> EXTRACTED DATA:

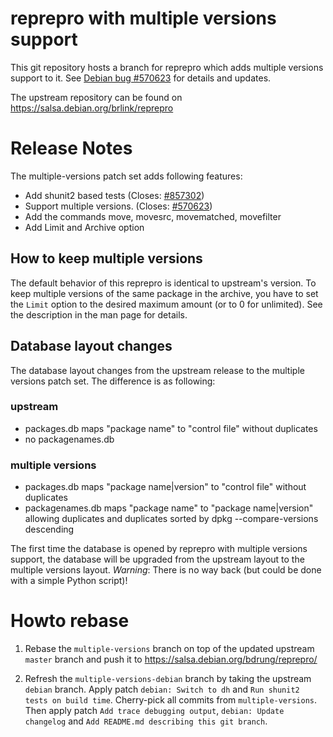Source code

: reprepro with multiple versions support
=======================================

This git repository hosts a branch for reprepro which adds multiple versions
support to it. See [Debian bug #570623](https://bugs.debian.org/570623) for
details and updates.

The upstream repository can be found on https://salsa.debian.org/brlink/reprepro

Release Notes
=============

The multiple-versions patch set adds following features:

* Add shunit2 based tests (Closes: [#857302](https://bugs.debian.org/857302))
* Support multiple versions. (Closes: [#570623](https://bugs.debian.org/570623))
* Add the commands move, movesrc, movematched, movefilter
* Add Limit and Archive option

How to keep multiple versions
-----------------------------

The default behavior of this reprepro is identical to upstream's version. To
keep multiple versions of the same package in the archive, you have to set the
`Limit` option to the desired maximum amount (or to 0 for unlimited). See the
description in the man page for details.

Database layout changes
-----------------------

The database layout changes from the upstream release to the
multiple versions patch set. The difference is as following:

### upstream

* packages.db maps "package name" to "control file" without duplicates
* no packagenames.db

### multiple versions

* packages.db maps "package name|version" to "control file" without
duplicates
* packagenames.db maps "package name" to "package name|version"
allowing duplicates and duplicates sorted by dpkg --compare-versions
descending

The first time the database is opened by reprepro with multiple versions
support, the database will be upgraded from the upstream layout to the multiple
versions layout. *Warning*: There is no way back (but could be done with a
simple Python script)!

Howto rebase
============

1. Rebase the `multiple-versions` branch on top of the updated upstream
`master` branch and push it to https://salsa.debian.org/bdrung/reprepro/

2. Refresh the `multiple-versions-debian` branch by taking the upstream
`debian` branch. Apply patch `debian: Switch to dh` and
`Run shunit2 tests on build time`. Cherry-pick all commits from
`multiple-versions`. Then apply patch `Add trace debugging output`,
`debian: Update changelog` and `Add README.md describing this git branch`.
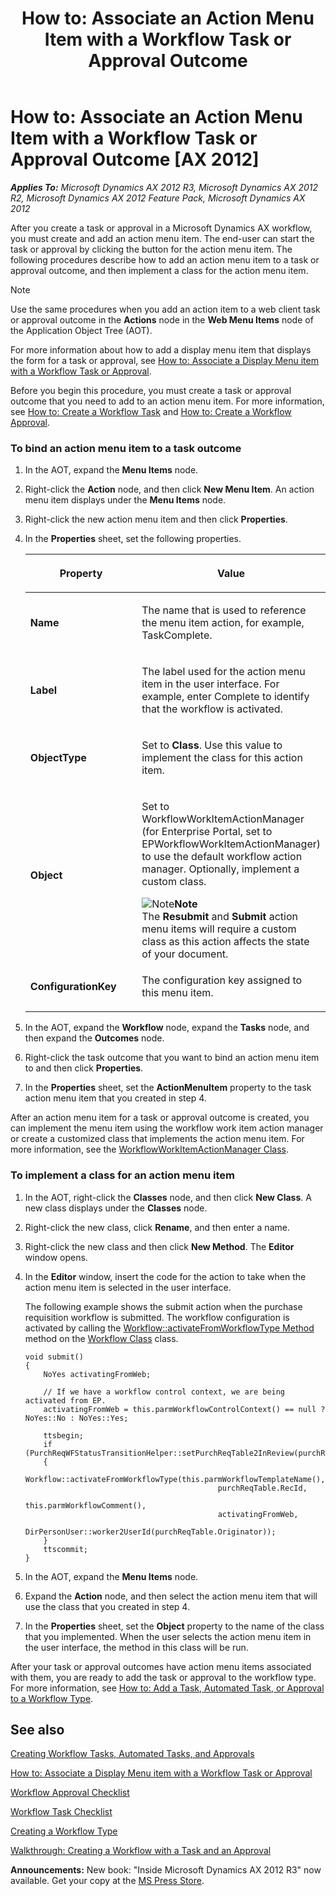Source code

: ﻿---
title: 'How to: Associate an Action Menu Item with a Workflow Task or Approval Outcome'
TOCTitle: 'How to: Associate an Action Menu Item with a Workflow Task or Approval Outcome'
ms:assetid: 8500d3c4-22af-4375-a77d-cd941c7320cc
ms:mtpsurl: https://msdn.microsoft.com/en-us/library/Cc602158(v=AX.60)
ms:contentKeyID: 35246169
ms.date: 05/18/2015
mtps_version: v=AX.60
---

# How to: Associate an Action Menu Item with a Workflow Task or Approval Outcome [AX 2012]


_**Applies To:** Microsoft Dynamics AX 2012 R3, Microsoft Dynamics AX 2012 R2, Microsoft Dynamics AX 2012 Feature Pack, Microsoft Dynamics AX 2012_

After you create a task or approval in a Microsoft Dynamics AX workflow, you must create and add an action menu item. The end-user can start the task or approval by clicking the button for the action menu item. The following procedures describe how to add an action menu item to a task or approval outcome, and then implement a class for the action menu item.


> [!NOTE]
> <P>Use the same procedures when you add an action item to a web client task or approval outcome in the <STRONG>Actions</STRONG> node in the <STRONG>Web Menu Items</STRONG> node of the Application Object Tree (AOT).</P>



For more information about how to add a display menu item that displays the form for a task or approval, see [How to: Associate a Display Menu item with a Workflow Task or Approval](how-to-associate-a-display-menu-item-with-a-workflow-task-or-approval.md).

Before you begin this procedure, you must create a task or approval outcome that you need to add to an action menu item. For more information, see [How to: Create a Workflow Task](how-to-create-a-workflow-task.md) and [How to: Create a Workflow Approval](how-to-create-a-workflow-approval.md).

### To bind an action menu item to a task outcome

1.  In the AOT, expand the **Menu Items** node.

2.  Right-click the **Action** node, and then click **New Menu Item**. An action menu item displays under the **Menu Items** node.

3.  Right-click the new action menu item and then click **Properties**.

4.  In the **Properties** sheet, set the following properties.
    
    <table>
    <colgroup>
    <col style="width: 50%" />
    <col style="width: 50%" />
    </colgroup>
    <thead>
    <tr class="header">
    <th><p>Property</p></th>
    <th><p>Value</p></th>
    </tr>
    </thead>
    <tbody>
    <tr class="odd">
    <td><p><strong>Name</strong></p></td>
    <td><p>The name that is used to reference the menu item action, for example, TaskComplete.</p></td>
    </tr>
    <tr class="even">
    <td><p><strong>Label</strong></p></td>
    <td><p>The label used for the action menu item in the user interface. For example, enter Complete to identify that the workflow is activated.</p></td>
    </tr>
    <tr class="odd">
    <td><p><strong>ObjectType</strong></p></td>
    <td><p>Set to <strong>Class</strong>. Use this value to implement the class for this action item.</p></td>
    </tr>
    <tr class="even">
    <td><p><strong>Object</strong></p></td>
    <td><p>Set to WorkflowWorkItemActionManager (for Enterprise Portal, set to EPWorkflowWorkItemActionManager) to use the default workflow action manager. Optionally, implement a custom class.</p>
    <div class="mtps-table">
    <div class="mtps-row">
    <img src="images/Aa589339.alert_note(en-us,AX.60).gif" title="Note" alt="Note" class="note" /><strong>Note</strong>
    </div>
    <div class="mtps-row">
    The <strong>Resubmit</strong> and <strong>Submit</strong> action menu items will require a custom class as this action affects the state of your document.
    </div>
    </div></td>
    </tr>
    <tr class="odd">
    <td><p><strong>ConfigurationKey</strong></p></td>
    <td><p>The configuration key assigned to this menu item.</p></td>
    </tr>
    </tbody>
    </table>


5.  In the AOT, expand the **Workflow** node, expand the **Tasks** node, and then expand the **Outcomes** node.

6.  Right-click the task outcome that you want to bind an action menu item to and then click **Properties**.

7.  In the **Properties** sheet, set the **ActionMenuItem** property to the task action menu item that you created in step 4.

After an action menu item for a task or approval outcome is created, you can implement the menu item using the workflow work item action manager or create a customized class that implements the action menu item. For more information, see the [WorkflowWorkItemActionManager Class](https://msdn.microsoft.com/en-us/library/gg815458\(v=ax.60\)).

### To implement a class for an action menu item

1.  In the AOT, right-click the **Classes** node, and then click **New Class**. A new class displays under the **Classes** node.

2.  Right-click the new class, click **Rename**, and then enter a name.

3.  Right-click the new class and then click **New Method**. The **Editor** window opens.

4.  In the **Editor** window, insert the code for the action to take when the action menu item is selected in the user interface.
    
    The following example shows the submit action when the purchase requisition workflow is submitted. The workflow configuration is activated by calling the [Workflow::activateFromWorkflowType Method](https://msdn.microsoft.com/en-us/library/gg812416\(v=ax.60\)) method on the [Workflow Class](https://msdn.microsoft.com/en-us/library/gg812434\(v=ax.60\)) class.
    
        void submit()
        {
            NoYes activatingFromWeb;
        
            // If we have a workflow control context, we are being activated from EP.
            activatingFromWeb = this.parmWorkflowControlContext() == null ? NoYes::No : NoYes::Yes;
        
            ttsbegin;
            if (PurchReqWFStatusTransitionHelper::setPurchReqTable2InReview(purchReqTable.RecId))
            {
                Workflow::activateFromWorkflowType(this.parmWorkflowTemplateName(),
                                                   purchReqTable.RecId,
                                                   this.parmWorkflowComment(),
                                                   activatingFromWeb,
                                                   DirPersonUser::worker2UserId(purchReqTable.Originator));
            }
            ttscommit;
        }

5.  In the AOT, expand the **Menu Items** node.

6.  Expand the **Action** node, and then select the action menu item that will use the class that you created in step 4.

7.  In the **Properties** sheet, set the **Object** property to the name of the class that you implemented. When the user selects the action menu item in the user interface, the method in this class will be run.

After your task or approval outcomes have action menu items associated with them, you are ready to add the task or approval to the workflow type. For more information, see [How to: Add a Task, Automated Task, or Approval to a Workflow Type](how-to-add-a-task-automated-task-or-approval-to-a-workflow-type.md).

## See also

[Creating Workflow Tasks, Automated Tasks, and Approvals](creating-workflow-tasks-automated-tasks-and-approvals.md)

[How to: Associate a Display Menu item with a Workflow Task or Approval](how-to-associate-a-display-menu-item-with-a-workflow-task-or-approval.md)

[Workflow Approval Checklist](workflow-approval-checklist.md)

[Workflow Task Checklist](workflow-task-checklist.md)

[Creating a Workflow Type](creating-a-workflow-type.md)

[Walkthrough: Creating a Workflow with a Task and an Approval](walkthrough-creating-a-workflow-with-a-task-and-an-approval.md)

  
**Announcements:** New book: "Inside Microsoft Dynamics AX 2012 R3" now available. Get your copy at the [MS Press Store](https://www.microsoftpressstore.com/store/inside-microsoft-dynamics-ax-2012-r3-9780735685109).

...

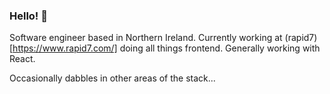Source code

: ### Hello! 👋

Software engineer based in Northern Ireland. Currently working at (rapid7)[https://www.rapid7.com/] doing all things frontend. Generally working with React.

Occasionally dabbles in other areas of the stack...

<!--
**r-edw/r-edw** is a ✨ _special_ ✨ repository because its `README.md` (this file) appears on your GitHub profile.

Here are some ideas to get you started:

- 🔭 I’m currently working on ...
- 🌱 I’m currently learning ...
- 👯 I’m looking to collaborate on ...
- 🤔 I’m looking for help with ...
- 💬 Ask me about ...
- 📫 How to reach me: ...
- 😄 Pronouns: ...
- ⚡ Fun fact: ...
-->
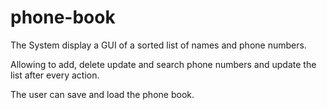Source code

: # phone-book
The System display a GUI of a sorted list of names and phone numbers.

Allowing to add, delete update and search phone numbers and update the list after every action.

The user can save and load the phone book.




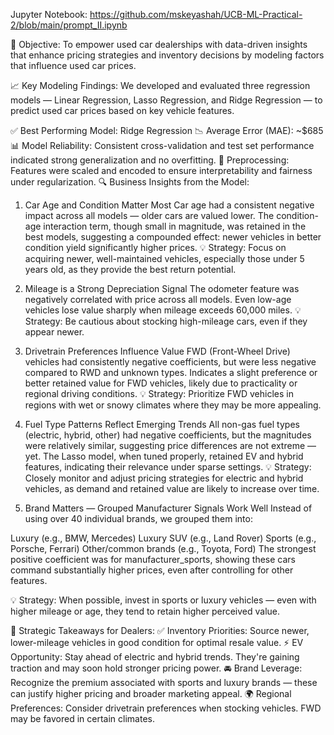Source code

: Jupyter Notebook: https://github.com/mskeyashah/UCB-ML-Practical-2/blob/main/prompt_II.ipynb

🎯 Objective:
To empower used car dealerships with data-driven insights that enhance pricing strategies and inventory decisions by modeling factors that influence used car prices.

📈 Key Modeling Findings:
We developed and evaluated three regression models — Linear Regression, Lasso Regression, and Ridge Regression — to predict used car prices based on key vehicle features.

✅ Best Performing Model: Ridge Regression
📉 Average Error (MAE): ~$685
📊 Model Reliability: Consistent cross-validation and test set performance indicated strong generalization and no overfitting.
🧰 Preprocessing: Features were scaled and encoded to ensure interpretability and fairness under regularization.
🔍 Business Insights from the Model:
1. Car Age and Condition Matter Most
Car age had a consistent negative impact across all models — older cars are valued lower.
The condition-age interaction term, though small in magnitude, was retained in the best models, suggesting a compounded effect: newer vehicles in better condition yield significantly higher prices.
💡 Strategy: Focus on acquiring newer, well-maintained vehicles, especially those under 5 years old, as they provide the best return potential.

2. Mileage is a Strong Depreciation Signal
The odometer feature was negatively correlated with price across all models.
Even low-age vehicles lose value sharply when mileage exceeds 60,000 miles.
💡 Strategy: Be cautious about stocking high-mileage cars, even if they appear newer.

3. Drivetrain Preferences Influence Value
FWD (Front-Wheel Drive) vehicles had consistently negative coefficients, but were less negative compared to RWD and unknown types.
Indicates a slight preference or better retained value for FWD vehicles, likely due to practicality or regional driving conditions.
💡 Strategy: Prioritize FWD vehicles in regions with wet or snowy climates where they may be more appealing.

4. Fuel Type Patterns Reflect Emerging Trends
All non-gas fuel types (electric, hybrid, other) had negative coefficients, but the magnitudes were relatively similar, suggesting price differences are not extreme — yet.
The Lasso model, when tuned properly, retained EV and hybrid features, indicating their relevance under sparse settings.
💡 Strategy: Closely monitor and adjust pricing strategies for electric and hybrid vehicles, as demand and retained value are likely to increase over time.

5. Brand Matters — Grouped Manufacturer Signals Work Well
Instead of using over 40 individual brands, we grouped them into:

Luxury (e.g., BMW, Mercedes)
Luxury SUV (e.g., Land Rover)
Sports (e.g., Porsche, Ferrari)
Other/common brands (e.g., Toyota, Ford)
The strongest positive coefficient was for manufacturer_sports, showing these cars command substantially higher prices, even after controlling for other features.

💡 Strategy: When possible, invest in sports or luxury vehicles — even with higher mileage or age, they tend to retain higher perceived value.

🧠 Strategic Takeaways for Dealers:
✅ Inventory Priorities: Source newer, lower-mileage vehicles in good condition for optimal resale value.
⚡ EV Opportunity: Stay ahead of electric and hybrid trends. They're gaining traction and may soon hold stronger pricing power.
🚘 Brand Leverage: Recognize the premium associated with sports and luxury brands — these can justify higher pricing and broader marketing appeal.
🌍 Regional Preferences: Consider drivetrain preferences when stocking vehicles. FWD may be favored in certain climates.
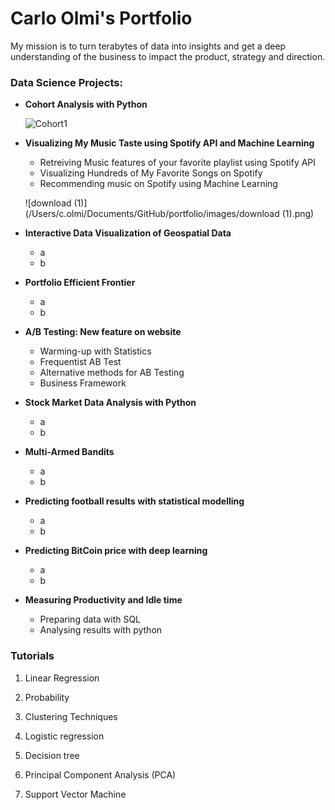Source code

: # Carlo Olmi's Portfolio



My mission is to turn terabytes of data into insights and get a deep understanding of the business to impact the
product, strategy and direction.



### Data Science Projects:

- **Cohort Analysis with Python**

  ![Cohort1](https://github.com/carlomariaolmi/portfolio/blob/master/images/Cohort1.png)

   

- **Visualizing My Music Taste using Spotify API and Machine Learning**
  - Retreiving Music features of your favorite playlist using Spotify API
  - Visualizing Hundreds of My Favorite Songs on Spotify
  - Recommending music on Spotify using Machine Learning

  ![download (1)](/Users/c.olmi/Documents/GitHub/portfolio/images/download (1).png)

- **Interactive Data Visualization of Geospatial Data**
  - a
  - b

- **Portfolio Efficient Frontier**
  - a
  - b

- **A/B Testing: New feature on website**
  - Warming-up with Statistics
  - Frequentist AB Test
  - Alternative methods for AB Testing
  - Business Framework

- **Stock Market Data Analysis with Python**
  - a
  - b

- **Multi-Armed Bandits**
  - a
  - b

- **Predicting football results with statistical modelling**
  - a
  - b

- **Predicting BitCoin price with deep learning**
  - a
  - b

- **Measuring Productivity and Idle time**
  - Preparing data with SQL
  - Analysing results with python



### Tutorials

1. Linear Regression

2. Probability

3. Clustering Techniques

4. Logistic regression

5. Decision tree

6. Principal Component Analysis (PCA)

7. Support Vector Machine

> THE PROBLEM: Please show, exactly as written, every line above that contains the word "maps".

> THE COMPLETED TASK:
* packages.db maps "package name" to "control file" without duplicates
* packages.db maps "package name|version" to "control file" without
* packagenames.db maps "package name" to "package name|version"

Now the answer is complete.